<<<<

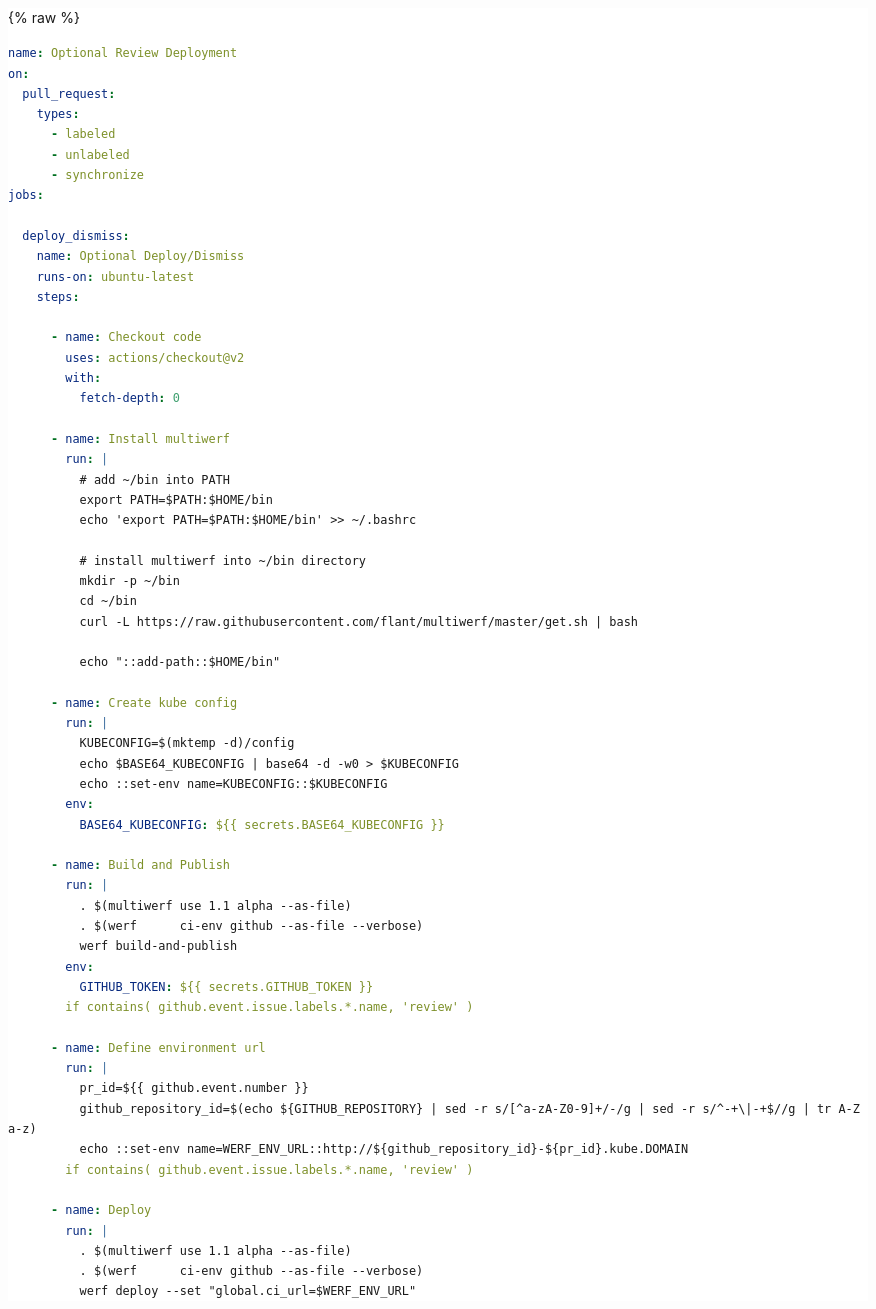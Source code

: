 {% raw %}
```yaml
name: Optional Review Deployment
on:
  pull_request:
    types:
      - labeled
      - unlabeled
      - synchronize
jobs:

  deploy_dismiss:
    name: Optional Deploy/Dismiss
    runs-on: ubuntu-latest
    steps:

      - name: Checkout code
        uses: actions/checkout@v2
        with:
          fetch-depth: 0

      - name: Install multiwerf
        run: |
          # add ~/bin into PATH
          export PATH=$PATH:$HOME/bin
          echo 'export PATH=$PATH:$HOME/bin' >> ~/.bashrc

          # install multiwerf into ~/bin directory
          mkdir -p ~/bin
          cd ~/bin
          curl -L https://raw.githubusercontent.com/flant/multiwerf/master/get.sh | bash

          echo "::add-path::$HOME/bin"

      - name: Create kube config
        run: |
          KUBECONFIG=$(mktemp -d)/config
          echo $BASE64_KUBECONFIG | base64 -d -w0 > $KUBECONFIG
          echo ::set-env name=KUBECONFIG::$KUBECONFIG
        env:
          BASE64_KUBECONFIG: ${{ secrets.BASE64_KUBECONFIG }}

      - name: Build and Publish
        run: |
          . $(multiwerf use 1.1 alpha --as-file)
          . $(werf      ci-env github --as-file --verbose)
          werf build-and-publish
        env:
          GITHUB_TOKEN: ${{ secrets.GITHUB_TOKEN }}
        if contains( github.event.issue.labels.*.name, 'review' )

      - name: Define environment url
        run: |
          pr_id=${{ github.event.number }}
          github_repository_id=$(echo ${GITHUB_REPOSITORY} | sed -r s/[^a-zA-Z0-9]+/-/g | sed -r s/^-+\|-+$//g | tr A-Z a-z)
          echo ::set-env name=WERF_ENV_URL::http://${github_repository_id}-${pr_id}.kube.DOMAIN
        if contains( github.event.issue.labels.*.name, 'review' )

      - name: Deploy
        run: |
          . $(multiwerf use 1.1 alpha --as-file)
          . $(werf      ci-env github --as-file --verbose)
          werf deploy --set "global.ci_url=$WERF_ENV_URL"
```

>>>>

◆ Prompt: Copy the listing word for word, excluding its pictures.

◆ Written response:
Source code

: {% raw %}
```yaml
name: Optional Review Deployment
on:
  pull_request:
    types:
      - labeled
      - unlabeled
      - synchronize
jobs:

  deploy_dismiss:
    name: Optional Deploy/Dismiss
    runs-on: ubuntu-latest
    steps:

      - name: Checkout code
        uses: actions/checkout@v2
        with:
          fetch-depth: 0

      - name: Install multiwerf
        run: |
          # add ~/bin into PATH
          export PATH=$PATH:$HOME/bin
          echo 'export PATH=$PATH:$HOME/bin' >> ~/.bashrc

          # install multiwerf into ~/bin directory
          mkdir -p ~/bin
          cd ~/bin
          curl -L https://raw.githubusercontent.com/flant/multiwerf/master/get.sh | bash

          echo "::add-path::$HOME/bin"

      - name: Create kube config
        run: |
          KUBECONFIG=$(mktemp -d)/config
          echo $BASE64_KUBECONFIG | base64 -d -w0 > $KUBECONFIG
          echo ::set-env name=KUBECONFIG::$KUBECONFIG
        env:
          BASE64_KUBECONFIG: ${{ secrets.BASE64_KUBECONFIG }}

      - name: Build and Publish
        run: |
          . $(multiwerf use 1.1 alpha --as-file)
          . $(werf      ci-env github --as-file --verbose)
          werf build-and-publish
        env:
          GITHUB_TOKEN: ${{ secrets.GITHUB_TOKEN }}
        if contains( github.event.issue.labels.*.name, 'review' )

      - name: Define environment url
        run: |
          pr_id=${{ github.event.number }}
          github_repository_id=$(echo ${GITHUB_REPOSITORY} | sed -r s/[^a-zA-Z0-9]+/-/g | sed -r s/^-+\|-+$//g | tr A-Z a-z)
          echo ::set-env name=WERF_ENV_URL::http://${github_repository_id}-${pr_id}.kube.DOMAIN
        if contains( github.event.issue.labels.*.name, 'review' )

      - name: Deploy
        run: |
          . $(multiwerf use 1.1 alpha --as-file)
          . $(werf      ci-env github --as-file --verbose)
          werf deploy --set "global.ci_url=$WERF_ENV_URL"
```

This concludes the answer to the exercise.